The macula is screened in the transit phase for capillary nonperfusion in the presence of diabetic retinopathy. Poor perfusion of the border of the foveal avascular zone may indicate against focal macular laser treatment, if perfusion is so limited that central vision has been permanently damaged. Focal laser photocoagulation of diabetic maculopathy is contraindicated when profound loss of juxtafoveal, parafoveal, or perifoveal capillary network is evident.
Another important diagnostic skill is the recognition of the lightbulb -like exuberant focal hyperfluorescence associated with retinal neovascularization in diabetic retinopathy. Incompetent neovascular blood vessels willleak dye shortly after the initial perfusion of the arterial system if these blood vessels emanate from the capillary arteriolar bed. Early in the recirculation phase, the ophthalmic photographer screens the retinal periphery in all four quadrants in both eyes, scanning for obvious pathologies such as peripheral NVE in diabetic retinopathy. A good photographer will also document other fundus anomalies, such as choroidal nevi, mass lesions, peripheral retinal pathology such as lattice degeneration, and nonspecific-appearing idiopathic scars.

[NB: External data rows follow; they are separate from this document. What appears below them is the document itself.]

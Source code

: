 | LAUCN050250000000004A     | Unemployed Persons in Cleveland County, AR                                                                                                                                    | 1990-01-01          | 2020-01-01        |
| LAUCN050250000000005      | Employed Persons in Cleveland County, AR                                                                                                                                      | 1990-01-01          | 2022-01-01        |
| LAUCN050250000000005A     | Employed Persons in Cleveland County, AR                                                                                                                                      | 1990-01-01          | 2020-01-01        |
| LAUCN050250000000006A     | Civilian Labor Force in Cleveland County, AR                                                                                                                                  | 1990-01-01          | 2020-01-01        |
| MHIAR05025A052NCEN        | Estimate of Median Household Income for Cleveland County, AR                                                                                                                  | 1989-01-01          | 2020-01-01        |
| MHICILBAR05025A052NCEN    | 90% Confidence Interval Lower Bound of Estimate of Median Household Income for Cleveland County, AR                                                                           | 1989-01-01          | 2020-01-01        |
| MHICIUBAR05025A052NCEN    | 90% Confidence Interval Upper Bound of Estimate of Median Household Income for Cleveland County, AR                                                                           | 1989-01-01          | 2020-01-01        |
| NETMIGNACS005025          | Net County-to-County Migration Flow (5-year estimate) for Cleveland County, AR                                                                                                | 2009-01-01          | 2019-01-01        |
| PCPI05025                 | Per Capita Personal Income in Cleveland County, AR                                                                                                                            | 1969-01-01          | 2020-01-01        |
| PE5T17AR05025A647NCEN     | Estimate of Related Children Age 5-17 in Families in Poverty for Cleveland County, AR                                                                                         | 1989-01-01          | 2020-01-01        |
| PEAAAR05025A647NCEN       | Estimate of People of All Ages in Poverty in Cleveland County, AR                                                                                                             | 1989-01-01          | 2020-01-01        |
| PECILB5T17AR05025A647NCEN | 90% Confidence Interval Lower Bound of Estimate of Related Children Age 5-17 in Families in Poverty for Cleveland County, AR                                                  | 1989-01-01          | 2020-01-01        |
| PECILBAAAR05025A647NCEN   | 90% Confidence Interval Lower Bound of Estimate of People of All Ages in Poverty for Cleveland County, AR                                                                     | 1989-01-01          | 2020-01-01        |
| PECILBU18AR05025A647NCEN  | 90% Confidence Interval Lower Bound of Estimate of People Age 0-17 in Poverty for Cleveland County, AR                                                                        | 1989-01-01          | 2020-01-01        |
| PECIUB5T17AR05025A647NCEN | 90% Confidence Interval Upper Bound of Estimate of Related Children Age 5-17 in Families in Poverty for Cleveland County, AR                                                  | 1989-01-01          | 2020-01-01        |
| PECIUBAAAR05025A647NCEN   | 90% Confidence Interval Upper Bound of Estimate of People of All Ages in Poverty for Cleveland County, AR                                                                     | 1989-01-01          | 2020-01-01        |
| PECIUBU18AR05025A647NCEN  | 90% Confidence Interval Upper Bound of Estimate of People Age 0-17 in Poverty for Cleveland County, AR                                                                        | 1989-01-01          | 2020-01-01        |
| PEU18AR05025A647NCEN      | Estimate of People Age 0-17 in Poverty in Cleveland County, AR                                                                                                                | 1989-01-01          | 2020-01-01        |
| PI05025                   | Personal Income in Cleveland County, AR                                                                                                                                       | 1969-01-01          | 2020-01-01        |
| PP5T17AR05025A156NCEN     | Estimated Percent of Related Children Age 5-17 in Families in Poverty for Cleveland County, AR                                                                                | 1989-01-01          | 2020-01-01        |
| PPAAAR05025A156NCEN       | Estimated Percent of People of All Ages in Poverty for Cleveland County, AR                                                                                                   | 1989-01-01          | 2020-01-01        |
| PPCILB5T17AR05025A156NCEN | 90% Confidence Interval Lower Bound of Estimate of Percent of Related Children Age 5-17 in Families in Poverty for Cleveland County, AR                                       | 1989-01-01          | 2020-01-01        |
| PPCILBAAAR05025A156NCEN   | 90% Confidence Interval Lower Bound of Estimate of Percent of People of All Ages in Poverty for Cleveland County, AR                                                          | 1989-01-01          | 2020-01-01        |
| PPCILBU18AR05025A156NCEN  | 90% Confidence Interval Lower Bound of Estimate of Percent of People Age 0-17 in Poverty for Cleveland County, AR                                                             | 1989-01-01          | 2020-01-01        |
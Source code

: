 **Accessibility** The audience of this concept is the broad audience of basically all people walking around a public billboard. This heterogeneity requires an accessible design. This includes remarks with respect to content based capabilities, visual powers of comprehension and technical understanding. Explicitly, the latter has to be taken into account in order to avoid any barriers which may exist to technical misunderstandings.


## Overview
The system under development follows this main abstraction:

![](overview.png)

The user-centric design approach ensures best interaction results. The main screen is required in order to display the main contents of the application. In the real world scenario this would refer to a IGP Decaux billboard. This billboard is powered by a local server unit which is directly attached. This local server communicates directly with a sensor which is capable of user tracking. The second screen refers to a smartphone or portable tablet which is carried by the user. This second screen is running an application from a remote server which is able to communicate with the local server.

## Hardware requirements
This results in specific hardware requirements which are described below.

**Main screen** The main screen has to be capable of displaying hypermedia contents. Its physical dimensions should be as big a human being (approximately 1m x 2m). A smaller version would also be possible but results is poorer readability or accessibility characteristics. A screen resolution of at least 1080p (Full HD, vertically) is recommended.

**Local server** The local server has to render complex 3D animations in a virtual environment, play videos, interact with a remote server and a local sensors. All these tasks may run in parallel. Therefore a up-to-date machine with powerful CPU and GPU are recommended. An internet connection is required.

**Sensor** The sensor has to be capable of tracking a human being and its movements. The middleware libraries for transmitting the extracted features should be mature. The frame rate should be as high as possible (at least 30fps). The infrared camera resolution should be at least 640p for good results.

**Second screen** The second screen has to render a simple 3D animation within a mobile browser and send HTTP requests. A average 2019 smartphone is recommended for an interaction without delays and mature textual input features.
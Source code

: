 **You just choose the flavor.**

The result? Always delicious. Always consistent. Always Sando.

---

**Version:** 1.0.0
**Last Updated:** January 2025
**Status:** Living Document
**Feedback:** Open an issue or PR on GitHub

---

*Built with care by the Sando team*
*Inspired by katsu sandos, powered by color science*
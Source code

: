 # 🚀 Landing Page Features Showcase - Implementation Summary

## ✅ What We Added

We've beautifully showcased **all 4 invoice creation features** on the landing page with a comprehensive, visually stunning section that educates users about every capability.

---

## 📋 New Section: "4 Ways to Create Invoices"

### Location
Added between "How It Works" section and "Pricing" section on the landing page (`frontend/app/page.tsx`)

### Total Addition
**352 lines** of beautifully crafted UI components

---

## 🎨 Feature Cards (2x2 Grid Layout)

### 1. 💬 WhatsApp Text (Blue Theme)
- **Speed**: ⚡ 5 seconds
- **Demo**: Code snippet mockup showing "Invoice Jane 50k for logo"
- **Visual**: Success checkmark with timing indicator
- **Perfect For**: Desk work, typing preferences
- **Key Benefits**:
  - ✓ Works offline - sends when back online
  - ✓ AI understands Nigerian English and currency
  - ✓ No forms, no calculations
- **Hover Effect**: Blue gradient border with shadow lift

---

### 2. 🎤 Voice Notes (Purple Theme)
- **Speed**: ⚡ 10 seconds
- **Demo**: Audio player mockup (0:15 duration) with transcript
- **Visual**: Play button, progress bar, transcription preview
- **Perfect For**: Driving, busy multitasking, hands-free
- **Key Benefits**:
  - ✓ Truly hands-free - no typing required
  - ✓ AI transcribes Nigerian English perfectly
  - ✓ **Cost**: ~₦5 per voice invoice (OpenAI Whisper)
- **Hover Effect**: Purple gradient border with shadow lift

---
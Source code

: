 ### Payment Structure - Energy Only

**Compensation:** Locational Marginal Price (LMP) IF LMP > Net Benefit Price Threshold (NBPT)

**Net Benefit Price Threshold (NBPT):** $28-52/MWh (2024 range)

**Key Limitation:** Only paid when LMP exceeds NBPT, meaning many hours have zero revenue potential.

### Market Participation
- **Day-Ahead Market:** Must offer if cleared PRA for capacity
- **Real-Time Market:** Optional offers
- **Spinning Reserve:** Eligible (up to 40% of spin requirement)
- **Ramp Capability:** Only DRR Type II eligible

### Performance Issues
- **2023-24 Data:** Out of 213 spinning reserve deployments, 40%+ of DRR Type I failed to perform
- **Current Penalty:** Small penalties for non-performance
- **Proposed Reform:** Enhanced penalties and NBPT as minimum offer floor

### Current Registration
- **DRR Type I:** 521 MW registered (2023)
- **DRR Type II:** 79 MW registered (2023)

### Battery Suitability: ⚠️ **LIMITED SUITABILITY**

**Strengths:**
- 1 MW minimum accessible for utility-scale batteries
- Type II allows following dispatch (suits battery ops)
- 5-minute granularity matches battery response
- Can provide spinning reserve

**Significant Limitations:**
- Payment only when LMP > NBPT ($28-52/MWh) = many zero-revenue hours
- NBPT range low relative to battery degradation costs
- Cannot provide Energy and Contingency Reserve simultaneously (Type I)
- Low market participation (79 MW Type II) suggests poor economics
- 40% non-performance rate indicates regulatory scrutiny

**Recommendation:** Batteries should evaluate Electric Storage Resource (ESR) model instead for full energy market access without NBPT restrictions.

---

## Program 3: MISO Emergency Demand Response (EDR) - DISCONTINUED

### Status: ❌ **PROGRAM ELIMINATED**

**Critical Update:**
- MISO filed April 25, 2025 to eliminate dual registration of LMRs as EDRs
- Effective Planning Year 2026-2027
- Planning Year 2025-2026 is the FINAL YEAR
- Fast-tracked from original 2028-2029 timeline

Recirculation photographs (typically 1-, 3-, 5-, and 10-minute postinjection photographs) of each macula are then scanned to review the leakage pattern evident at dif-ferent points in time. For example, CNV typically shows profound late recirculation leakage from the area of an active CNVM. Treated CNV may show a residual puddle of dye accumulation in the center of the treated area but should not reveal a hyperfluorescent margin in an adequately treated lesion. Diabetic neovascularization, which may have leaked in a sluggish fashion early in the study, show definite, gross hyperfluorescence during the recirculation phase. Diffuse diabetic macular edema becomes much more prominent in later photographs, as does post-cataract extraction cystoid macular edema.
Fellow eyes should always be photographed, as many disease processes are bilateral. Additionally, the differential diagnoses of acquired retinal diseases versus inherited dystrophic disorders may be more confidently made when comparing one eye to the other.
Finally, the entire angiogram is screened again and reviewed for the presence of treatable retinal vascular pathology, as defined by treatment criteria of a variety of multicenter clinical trials. For example, an active, well-defined CNVM outside the margin of the foveal avascular zone would be judged to be a treatable lesion, whereas a poorly defined area of hyperfluorescence that underlies a dense RPE detachment obscuring the foveal avascular zone would not.